Hidden Hut, originally released for solo piano in 2022 and later adapted for piano and cello in the album Piano & Cello Junction, explores stillness, distance, and hidden spaces through harmonic suspension and gradual motion.
Unlike tension-driven works, this piece focuses on containment. The music moves carefully, as if revealing a place that remains partially concealed.
This article explores my compositional process through this piece. The piece uses suspended harmony and repetition to create continuity without traditional resolution.
Listen while reading (two versions of the same piece):
Composition Process
The Core Idea
The piece is built on slow harmonic motion and suspended melodic gestures.
From the opening (♩ = 60 → 90) :
- isolated piano gestures emerge gradually
- harmony avoids clear resolution
- the cello introduces long, restrained melodic lines

This creates:
- a sense of distance
- controlled stillness
- quiet expectation
The music does not attempt to progress quickly. It unfolds carefully.

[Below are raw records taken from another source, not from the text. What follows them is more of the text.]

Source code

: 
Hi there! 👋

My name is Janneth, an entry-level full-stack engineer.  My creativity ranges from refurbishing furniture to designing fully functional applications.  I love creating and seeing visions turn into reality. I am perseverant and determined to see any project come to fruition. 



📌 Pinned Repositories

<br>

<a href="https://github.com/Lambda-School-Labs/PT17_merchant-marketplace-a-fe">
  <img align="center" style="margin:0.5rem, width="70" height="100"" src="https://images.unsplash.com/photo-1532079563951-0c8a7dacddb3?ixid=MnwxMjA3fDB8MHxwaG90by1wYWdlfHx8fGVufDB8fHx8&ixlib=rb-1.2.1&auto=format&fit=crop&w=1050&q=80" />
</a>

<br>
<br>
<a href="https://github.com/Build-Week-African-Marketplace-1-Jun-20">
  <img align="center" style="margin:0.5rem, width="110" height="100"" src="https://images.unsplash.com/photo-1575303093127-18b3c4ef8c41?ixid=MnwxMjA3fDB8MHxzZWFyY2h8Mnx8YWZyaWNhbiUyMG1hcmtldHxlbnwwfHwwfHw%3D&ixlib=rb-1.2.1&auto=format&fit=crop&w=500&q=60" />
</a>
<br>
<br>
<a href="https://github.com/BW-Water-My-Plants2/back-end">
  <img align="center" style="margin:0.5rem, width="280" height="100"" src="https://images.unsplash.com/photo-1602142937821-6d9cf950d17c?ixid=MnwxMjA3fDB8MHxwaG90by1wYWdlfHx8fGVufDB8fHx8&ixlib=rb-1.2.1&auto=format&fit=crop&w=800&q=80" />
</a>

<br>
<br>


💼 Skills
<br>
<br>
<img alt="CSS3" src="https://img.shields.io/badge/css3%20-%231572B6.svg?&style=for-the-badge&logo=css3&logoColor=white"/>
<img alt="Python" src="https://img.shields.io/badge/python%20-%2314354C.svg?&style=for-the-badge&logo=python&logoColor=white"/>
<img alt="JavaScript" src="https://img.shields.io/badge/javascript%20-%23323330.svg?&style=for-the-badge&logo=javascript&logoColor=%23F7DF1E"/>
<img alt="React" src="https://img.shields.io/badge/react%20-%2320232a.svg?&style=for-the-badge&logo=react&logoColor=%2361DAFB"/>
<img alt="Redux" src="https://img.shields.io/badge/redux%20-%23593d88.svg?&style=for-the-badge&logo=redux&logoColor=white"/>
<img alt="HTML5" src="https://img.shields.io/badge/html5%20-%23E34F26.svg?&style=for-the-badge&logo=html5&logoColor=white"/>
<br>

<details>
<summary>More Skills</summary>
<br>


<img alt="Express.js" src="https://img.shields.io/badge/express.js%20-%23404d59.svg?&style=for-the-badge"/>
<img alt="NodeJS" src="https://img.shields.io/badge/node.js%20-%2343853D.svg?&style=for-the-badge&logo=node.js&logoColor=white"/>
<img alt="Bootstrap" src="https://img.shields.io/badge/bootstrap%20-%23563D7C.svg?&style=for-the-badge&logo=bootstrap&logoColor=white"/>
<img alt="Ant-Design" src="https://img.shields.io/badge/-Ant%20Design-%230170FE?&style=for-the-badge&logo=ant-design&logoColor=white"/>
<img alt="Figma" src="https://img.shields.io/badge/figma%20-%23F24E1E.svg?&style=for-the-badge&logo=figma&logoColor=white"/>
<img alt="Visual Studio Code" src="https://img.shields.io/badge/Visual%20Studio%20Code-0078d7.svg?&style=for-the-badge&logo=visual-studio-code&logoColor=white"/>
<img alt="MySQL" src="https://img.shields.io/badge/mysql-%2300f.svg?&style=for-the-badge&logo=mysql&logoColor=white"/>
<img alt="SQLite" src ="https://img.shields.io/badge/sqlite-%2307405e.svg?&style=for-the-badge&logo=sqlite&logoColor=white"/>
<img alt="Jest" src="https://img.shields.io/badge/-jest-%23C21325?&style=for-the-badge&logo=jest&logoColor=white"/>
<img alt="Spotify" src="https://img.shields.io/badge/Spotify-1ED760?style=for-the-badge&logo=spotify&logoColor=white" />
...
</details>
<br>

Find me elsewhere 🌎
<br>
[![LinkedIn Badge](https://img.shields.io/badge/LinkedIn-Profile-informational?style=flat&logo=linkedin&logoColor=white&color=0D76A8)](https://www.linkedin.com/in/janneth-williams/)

The A Section — Harmonic Suspension
The first section (A) establishes the main atmosphere of the piece.
Recurring harmonic areas include:
- Gmaj7/D
- Gmaj7(b5)/Db
- Fmaj7/C
- B7(b5)
These sonorities:
- avoid traditional cadential behavior
- create ambiguity between tonal centers
- emphasize color over resolution
Rather than directional harmony, the piece relies on harmonic suspension.
The piano introduces repeating harmonic patterns while the cello sustains longer melodic phrases above them.
Rhythmic Behavior
Rhythm remains restrained throughout the work.
- slow pulse
- repeated accompaniment figures
- absence of strong accents
This produces:
- temporal suspension
- calm continuity
- lack of urgency
The listener perceives movement, but without pressure.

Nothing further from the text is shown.